#### Your task:
Please copy every line of the records below that holds the word "edges".

#### Extracted information:
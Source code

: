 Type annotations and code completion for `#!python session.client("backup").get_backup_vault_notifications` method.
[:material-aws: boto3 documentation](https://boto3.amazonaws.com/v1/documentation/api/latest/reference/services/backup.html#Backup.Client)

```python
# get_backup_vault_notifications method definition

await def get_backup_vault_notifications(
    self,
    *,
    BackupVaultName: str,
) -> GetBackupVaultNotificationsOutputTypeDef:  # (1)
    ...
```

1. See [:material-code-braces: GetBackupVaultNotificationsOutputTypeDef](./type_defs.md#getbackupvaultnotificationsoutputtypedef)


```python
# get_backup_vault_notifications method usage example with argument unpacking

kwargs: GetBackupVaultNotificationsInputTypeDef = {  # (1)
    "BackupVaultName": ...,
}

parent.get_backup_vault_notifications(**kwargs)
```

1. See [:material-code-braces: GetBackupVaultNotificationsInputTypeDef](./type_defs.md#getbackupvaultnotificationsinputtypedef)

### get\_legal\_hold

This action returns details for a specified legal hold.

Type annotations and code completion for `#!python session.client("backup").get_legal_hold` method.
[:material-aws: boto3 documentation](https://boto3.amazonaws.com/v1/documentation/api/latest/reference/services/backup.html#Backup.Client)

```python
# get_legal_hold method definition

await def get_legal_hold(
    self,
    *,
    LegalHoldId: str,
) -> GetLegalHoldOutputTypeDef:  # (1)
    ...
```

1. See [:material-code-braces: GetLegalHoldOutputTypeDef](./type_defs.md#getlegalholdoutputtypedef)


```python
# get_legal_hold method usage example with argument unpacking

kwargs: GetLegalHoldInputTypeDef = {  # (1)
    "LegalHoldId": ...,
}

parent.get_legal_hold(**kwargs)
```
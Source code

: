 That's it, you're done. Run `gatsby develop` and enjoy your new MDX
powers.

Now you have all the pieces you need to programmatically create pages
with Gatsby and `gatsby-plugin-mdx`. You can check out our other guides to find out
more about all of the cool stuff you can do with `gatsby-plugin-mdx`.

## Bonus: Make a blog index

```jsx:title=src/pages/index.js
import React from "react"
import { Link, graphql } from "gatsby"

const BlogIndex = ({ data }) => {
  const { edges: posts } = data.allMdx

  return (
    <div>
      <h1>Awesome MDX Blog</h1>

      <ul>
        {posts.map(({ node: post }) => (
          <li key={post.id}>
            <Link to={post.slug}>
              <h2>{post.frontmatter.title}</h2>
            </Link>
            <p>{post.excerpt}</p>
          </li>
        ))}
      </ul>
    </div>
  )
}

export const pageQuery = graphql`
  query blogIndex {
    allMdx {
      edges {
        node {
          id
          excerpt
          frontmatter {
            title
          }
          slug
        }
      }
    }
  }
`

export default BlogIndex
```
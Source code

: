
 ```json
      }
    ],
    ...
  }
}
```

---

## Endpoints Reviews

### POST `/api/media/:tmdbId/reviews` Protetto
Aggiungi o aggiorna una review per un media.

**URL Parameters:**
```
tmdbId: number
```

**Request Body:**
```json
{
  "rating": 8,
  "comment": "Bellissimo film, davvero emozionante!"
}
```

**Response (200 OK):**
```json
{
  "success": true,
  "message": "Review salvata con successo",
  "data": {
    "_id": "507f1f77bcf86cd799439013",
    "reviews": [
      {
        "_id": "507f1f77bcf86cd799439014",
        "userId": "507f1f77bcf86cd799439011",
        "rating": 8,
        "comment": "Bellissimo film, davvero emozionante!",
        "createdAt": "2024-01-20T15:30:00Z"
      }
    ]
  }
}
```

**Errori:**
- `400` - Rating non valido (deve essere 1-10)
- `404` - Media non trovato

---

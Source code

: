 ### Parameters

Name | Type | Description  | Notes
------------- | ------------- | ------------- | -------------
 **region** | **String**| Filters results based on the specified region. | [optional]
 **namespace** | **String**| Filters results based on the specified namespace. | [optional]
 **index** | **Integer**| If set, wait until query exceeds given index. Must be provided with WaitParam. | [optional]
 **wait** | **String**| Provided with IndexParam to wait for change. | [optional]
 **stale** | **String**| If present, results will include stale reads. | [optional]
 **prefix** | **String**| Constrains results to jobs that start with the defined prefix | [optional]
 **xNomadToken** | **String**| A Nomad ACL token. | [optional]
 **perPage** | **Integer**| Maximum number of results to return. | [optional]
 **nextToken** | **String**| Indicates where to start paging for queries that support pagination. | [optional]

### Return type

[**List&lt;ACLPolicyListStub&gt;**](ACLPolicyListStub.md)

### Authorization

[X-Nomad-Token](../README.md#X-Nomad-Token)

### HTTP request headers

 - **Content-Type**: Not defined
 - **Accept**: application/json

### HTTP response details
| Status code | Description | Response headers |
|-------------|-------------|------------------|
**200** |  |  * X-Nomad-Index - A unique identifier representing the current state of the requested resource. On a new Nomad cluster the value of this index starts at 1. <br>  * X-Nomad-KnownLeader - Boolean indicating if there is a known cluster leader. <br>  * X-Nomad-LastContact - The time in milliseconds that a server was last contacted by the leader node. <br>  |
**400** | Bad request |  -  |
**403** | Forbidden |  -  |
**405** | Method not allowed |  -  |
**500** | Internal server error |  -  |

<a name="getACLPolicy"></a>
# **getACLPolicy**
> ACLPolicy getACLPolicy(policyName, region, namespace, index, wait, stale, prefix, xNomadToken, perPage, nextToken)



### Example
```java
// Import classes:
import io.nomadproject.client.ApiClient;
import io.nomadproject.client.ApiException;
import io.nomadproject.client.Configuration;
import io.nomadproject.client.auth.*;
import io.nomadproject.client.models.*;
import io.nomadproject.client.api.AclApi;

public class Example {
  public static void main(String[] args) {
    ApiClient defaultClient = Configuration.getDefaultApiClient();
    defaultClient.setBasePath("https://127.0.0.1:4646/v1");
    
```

#### Response area:
  const { edges: posts } = data.allMdx
      edges {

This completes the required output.